- WHAT YOU HAVE TO DO -
Exactness is required. Restate every entry as written.

- DATA SUPPLIED -
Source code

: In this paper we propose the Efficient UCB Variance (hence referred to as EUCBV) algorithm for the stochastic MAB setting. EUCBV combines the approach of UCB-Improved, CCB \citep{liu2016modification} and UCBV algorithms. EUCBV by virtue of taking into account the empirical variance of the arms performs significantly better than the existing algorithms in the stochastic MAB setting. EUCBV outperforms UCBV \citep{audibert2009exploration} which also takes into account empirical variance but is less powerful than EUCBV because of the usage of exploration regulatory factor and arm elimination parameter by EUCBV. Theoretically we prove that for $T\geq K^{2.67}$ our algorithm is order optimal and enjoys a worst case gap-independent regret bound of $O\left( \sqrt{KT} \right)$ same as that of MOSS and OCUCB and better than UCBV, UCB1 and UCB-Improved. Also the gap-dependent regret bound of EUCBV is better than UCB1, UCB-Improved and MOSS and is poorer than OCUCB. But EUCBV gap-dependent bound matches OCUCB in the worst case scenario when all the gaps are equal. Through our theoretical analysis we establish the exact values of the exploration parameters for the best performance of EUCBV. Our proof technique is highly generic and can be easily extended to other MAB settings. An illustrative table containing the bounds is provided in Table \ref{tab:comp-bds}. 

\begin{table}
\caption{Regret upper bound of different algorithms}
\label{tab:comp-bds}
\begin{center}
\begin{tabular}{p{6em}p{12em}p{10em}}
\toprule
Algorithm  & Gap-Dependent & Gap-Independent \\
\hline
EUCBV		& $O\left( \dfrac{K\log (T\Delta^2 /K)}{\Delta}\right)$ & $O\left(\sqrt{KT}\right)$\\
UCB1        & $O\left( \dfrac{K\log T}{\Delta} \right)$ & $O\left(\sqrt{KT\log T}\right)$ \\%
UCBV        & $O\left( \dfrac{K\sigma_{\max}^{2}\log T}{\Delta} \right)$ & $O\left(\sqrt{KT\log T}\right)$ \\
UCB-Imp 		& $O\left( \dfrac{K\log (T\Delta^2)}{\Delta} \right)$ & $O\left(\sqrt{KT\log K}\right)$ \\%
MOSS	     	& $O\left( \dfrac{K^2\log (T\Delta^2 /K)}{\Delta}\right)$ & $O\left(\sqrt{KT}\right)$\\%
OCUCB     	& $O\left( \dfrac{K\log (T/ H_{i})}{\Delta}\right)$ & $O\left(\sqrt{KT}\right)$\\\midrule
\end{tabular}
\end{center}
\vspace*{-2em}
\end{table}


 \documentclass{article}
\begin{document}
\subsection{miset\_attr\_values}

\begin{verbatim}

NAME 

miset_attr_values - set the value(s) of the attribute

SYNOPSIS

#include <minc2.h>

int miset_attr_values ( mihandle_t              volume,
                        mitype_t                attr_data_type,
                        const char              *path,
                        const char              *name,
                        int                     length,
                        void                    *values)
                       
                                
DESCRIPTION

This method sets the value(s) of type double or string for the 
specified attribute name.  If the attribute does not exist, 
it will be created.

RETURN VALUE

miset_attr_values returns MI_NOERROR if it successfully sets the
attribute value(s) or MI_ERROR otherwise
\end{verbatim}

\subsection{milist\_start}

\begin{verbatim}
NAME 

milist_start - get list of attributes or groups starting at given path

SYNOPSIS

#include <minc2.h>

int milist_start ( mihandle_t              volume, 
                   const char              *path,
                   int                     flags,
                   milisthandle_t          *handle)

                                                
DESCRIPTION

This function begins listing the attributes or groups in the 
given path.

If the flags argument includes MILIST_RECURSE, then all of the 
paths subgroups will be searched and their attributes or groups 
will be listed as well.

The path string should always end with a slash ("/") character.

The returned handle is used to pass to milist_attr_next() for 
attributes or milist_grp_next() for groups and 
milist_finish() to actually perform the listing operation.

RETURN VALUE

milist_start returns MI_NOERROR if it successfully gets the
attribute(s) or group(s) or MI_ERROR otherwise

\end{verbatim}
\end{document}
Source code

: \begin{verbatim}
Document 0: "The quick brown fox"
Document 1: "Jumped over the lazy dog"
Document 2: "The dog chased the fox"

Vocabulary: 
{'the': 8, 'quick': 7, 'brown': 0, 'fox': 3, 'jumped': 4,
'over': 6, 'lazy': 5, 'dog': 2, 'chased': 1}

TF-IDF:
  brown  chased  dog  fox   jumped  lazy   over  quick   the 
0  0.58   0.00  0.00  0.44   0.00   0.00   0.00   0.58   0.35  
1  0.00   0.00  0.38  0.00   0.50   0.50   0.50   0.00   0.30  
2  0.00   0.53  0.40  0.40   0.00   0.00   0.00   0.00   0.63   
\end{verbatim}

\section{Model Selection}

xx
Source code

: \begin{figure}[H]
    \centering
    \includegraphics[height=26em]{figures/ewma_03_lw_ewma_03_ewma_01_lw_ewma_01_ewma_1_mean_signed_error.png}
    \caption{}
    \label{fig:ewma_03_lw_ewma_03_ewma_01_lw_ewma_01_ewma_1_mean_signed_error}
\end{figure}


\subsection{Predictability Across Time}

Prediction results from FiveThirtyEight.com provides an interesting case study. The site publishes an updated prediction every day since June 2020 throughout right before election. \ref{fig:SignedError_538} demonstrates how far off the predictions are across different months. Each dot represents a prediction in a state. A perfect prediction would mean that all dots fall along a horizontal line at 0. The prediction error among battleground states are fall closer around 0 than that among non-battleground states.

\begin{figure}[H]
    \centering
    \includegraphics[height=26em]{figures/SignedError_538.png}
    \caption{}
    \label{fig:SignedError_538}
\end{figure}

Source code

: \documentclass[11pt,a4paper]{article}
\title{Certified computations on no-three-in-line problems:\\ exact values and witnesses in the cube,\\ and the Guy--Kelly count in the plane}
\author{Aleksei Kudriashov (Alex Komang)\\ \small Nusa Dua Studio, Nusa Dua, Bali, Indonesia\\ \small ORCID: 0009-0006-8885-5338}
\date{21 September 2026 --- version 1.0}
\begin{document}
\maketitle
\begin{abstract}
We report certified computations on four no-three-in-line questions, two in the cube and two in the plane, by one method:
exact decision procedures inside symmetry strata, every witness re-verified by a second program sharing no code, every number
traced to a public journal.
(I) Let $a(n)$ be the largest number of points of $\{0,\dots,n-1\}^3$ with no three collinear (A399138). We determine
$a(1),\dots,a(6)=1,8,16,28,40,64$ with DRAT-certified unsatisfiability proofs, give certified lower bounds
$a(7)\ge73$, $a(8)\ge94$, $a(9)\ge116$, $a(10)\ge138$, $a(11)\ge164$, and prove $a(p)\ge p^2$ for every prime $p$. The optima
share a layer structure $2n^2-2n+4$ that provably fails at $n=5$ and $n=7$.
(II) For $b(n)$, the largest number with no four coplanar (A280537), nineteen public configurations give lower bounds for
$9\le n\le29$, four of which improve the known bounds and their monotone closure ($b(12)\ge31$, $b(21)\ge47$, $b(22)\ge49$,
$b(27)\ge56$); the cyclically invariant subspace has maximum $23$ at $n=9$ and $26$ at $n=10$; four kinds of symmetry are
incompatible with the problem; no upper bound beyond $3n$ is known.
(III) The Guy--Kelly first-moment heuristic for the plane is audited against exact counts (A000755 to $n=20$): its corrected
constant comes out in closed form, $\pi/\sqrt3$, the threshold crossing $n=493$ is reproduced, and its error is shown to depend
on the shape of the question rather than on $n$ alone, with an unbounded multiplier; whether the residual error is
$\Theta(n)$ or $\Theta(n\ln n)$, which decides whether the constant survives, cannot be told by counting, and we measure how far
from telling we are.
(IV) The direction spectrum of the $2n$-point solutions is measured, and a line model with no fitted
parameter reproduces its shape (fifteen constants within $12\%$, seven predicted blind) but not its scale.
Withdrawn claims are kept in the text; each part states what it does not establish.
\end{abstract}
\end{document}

- SOLUTION TO THIS PROBLEM -
Source code

: In this paper we propose the Efficient UCB Variance (hence referred to as EUCBV) algorithm for the stochastic MAB setting. EUCBV combines the approach of UCB-Improved, CCB \citep{liu2016modification} and UCBV algorithms. EUCBV by virtue of taking into account the empirical variance of the arms performs significantly better than the existing algorithms in the stochastic MAB setting. EUCBV outperforms UCBV \citep{audibert2009exploration} which also takes into account empirical variance but is less powerful than EUCBV because of the usage of exploration regulatory factor and arm elimination parameter by EUCBV. Theoretically we prove that for $T\geq K^{2.67}$ our algorithm is order optimal and enjoys a worst case gap-independent regret bound of $O\left( \sqrt{KT} \right)$ same as that of MOSS and OCUCB and better than UCBV, UCB1 and UCB-Improved. Also the gap-dependent regret bound of EUCBV is better than UCB1, UCB-Improved and MOSS and is poorer than OCUCB. But EUCBV gap-dependent bound matches OCUCB in the worst case scenario when all the gaps are equal. Through our theoretical analysis we establish the exact values of the exploration parameters for the best performance of EUCBV. Our proof technique is highly generic and can be easily extended to other MAB settings. An illustrative table containing the bounds is provided in Table \ref{tab:comp-bds}. 

\begin{table}
\caption{Regret upper bound of different algorithms}
\label{tab:comp-bds}
\begin{center}
\begin{tabular}{p{6em}p{12em}p{10em}}
\toprule
Algorithm  & Gap-Dependent & Gap-Independent \\
\hline
EUCBV		& $O\left( \dfrac{K\log (T\Delta^2 /K)}{\Delta}\right)$ & $O\left(\sqrt{KT}\right)$\\
UCB1        & $O\left( \dfrac{K\log T}{\Delta} \right)$ & $O\left(\sqrt{KT\log T}\right)$ \\%
UCBV        & $O\left( \dfrac{K\sigma_{\max}^{2}\log T}{\Delta} \right)$ & $O\left(\sqrt{KT\log T}\right)$ \\
UCB-Imp 		& $O\left( \dfrac{K\log (T\Delta^2)}{\Delta} \right)$ & $O\left(\sqrt{KT\log K}\right)$ \\%
MOSS	     	& $O\left( \dfrac{K^2\log (T\Delta^2 /K)}{\Delta}\right)$ & $O\left(\sqrt{KT}\right)$\\%
OCUCB     	& $O\left( \dfrac{K\log (T/ H_{i})}{\Delta}\right)$ & $O\left(\sqrt{KT}\right)$\\\midrule
\end{tabular}
\end{center}
\vspace*{-2em}
\end{table}


 \documentclass{article}
\begin{document}
\subsection{miset\_attr\_values}

\begin{verbatim}

NAME 

miset_attr_values - set the value(s) of the attribute

SYNOPSIS

#include <minc2.h>

int miset_attr_values ( mihandle_t              volume,
                        mitype_t                attr_data_type,
                        const char              *path,
                        const char              *name,
                        int                     length,
                        void                    *values)
                       
                                
DESCRIPTION

This method sets the value(s) of type double or string for the 
specified attribute name.  If the attribute does not exist, 
it will be created.

RETURN VALUE

miset_attr_values returns MI_NOERROR if it successfully sets the
attribute value(s) or MI_ERROR otherwise
\end{verbatim}

\subsection{milist\_start}

\begin{verbatim}
NAME 

milist_start - get list of attributes or groups starting at given path

SYNOPSIS

#include <minc2.h>

int milist_start ( mihandle_t              volume, 
                   const char              *path,
                   int                     flags,
                   milisthandle_t          *handle)

                                                
DESCRIPTION

This function begins listing the attributes or groups in the 
given path.

If the flags argument includes MILIST_RECURSE, then all of the 
paths subgroups will be searched and their attributes or groups 
will be listed as well.

The path string should always end with a slash ("/") character.

The returned handle is used to pass to milist_attr_next() for 
attributes or milist_grp_next() for groups and 
milist_finish() to actually perform the listing operation.

RETURN VALUE

milist_start returns MI_NOERROR if it successfully gets the
attribute(s) or group(s) or MI_ERROR otherwise

\end{verbatim}
\end{document}
Source code

: \begin{verbatim}
Document 0: "The quick brown fox"
Document 1: "Jumped over the lazy dog"
Document 2: "The dog chased the fox"

Vocabulary: 
{'the': 8, 'quick': 7, 'brown': 0, 'fox': 3, 'jumped': 4,
'over': 6, 'lazy': 5, 'dog': 2, 'chased': 1}

TF-IDF:
  brown  chased  dog  fox   jumped  lazy   over  quick   the 
0  0.58   0.00  0.00  0.44   0.00   0.00   0.00   0.58   0.35  
1  0.00   0.00  0.38  0.00   0.50   0.50   0.50   0.00   0.30  
2  0.00   0.53  0.40  0.40   0.00   0.00   0.00   0.00   0.63   
\end{verbatim}

\section{Model Selection}

xx
Source code

: \begin{figure}[H]
    \centering
    \includegraphics[height=26em]{figures/ewma_03_lw_ewma_03_ewma_01_lw_ewma_01_ewma_1_mean_signed_error.png}
    \caption{}
    \label{fig:ewma_03_lw_ewma_03_ewma_01_lw_ewma_01_ewma_1_mean_signed_error}
\end{figure}


\subsection{Predictability Across Time}

Prediction results from FiveThirtyEight.com provides an interesting case study. The site publishes an updated prediction every day since June 2020 throughout right before election. \ref{fig:SignedError_538} demonstrates how far off the predictions are across different months. Each dot represents a prediction in a state. A perfect prediction would mean that all dots fall along a horizontal line at 0. The prediction error among battleground states are fall closer around 0 than that among non-battleground states.

\begin{figure}[H]
    \centering
    \includegraphics[height=26em]{figures/SignedError_538.png}
    \caption{}
    \label{fig:SignedError_538}
\end{figure}

Source code

: \documentclass[11pt,a4paper]{article}
\title{Certified computations on no-three-in-line problems:\\ exact values and witnesses in the cube,\\ and the Guy--Kelly count in the plane}
\author{Aleksei Kudriashov (Alex Komang)\\ \small Nusa Dua Studio, Nusa Dua, Bali, Indonesia\\ \small ORCID: 0009-0006-8885-5338}
\date{21 September 2026 --- version 1.0}
\begin{document}
\maketitle
\begin{abstract}
We report certified computations on four no-three-in-line questions, two in the cube and two in the plane, by one method:
exact decision procedures inside symmetry strata, every witness re-verified by a second program sharing no code, every number
traced to a public journal.
(I) Let $a(n)$ be the largest number of points of $\{0,\dots,n-1\}^3$ with no three collinear (A399138). We determine
$a(1),\dots,a(6)=1,8,16,28,40,64$ with DRAT-certified unsatisfiability proofs, give certified lower bounds
$a(7)\ge73$, $a(8)\ge94$, $a(9)\ge116$, $a(10)\ge138$, $a(11)\ge164$, and prove $a(p)\ge p^2$ for every prime $p$. The optima
share a layer structure $2n^2-2n+4$ that provably fails at $n=5$ and $n=7$.
(II) For $b(n)$, the largest number with no four coplanar (A280537), nineteen public configurations give lower bounds for
$9\le n\le29$, four of which improve the known bounds and their monotone closure ($b(12)\ge31$, $b(21)\ge47$, $b(22)\ge49$,
$b(27)\ge56$); the cyclically invariant subspace has maximum $23$ at $n=9$ and $26$ at $n=10$; four kinds of symmetry are
incompatible with the problem; no upper bound beyond $3n$ is known.
(III) The Guy--Kelly first-moment heuristic for the plane is audited against exact counts (A000755 to $n=20$): its corrected
constant comes out in closed form, $\pi/\sqrt3$, the threshold crossing $n=493$ is reproduced, and its error is shown to depend
on the shape of the question rather than on $n$ alone, with an unbounded multiplier; whether the residual error is
$\Theta(n)$ or $\Theta(n\ln n)$, which decides whether the constant survives, cannot be told by counting, and we measure how far
from telling we are.
(IV) The direction spectrum of the $2n$-point solutions is measured, and a line model with no fitted
parameter reproduces its shape (fifteen constants within $12\%$, seven predicted blind) but not its scale.
Withdrawn claims are kept in the text; each part states what it does not establish.
\end{abstract}
\end{document}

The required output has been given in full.